The University of Texas: Biomedical Innovation Focus

The University of Texas System, headquartered in the state capital of Austin, is a network of nine academic campuses and six health institutions catering to more than 200,000 students. The UT System is currently looking to expand upon its existing medical facilities, having recently announced that a merger between two system campuses, the University of Texas at Brownville and the University of Texas-Pan American, and will break ground on construction of a new medical school in the Rio Grande Valley.
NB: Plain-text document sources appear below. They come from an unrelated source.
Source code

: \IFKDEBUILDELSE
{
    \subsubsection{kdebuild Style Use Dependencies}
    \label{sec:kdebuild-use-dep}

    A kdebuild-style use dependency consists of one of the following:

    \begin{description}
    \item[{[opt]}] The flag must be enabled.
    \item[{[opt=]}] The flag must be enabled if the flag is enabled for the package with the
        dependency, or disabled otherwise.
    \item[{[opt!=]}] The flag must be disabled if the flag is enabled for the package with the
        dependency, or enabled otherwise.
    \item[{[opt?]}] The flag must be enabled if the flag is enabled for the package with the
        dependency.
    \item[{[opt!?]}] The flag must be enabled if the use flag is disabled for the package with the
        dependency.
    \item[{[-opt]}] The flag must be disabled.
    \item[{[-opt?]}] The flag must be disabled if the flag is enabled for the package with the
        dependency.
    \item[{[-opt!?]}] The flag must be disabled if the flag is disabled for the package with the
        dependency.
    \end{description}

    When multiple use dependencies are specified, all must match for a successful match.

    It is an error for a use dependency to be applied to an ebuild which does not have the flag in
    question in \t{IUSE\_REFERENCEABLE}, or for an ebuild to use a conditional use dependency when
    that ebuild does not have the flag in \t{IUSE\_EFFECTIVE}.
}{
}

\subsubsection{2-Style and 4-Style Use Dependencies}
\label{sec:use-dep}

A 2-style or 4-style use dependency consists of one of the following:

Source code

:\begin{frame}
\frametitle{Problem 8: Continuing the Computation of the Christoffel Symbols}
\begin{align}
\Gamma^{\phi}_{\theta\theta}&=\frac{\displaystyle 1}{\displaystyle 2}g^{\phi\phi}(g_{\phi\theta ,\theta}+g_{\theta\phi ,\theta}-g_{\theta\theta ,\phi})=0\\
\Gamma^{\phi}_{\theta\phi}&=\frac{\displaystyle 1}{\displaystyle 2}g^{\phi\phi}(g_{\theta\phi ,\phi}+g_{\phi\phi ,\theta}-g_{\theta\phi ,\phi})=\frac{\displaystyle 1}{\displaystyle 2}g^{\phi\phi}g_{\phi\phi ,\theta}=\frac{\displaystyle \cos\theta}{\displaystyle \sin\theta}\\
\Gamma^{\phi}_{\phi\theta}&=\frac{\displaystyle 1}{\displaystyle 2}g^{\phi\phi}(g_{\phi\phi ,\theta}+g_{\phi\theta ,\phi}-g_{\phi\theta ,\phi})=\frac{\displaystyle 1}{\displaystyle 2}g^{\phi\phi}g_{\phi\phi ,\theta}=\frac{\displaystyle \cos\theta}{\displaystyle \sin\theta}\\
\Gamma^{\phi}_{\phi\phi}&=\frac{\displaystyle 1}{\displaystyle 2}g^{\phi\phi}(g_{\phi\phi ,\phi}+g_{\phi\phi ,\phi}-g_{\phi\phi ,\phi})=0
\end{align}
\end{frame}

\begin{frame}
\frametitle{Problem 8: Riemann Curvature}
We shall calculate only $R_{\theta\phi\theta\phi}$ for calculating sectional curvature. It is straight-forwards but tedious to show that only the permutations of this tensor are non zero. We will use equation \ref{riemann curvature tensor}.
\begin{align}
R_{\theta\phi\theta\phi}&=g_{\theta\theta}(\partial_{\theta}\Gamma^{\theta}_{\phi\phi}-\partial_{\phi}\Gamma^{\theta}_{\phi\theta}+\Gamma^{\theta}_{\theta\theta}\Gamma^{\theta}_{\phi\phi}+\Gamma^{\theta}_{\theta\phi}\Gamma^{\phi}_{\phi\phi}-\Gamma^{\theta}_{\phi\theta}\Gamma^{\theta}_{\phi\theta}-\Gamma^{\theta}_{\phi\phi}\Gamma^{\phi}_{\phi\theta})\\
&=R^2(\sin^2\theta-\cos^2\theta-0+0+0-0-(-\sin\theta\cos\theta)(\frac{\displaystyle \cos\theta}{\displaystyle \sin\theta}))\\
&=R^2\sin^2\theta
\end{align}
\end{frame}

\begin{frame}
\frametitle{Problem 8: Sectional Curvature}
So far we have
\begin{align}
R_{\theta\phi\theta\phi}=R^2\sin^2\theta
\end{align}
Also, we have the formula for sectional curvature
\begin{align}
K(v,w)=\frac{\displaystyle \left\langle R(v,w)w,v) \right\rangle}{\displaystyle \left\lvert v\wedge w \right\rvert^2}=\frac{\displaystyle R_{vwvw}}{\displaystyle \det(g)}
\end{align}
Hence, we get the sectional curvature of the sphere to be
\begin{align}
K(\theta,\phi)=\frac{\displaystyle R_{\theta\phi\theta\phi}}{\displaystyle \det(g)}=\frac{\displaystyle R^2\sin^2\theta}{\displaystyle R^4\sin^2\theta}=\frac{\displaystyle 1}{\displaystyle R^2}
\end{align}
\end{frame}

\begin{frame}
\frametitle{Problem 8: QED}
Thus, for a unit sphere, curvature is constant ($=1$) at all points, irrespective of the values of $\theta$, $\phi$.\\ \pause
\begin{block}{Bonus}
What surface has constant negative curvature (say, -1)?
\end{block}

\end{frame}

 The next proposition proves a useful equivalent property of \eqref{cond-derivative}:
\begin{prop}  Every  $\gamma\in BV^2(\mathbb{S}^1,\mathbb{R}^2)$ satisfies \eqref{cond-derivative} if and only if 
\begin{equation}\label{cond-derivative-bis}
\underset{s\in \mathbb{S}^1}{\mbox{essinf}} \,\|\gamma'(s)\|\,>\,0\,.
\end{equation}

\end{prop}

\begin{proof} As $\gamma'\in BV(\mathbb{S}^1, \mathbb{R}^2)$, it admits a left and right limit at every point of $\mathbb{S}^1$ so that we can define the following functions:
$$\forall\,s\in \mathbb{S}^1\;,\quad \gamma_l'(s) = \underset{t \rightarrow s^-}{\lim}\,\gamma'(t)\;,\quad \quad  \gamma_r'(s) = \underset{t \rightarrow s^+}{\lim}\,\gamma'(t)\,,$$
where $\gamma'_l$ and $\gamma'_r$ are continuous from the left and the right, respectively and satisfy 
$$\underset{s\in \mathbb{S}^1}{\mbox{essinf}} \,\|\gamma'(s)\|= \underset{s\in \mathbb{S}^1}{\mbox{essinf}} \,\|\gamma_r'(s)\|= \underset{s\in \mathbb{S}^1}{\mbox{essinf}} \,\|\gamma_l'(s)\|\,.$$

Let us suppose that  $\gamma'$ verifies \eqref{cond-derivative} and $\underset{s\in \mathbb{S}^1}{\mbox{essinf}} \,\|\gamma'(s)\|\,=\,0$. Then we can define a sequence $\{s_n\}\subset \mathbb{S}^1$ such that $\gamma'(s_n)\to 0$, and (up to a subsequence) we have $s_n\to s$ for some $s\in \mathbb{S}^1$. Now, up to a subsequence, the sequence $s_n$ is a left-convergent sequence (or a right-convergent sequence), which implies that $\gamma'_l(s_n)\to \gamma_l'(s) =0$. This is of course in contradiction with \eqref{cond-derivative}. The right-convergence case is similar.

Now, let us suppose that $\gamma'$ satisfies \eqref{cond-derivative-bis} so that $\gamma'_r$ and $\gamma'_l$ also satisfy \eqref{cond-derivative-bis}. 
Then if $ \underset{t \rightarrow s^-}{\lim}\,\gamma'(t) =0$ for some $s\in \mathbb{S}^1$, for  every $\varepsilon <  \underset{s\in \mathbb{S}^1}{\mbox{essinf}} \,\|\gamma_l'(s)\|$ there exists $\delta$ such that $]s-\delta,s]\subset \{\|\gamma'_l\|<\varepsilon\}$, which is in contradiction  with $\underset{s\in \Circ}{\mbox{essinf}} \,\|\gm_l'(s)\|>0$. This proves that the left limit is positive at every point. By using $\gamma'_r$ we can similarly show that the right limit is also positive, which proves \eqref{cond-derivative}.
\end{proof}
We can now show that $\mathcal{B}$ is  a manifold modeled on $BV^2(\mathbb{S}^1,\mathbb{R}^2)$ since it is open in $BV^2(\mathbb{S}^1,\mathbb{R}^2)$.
Member institutions of the University of Texas System are regularly involved with the development of technological inventions, especially those related to biomedical industries. Today at IPWatchdog, we’re taking some time to study the UT System’s recent patent applications and issued patents published by the U.S. Patent and Trademark Office. Some of these developments have received federal funding, giving the U.S. government some rights, but each of the following are solely assigned to the Board of Regents of the University of Texas System.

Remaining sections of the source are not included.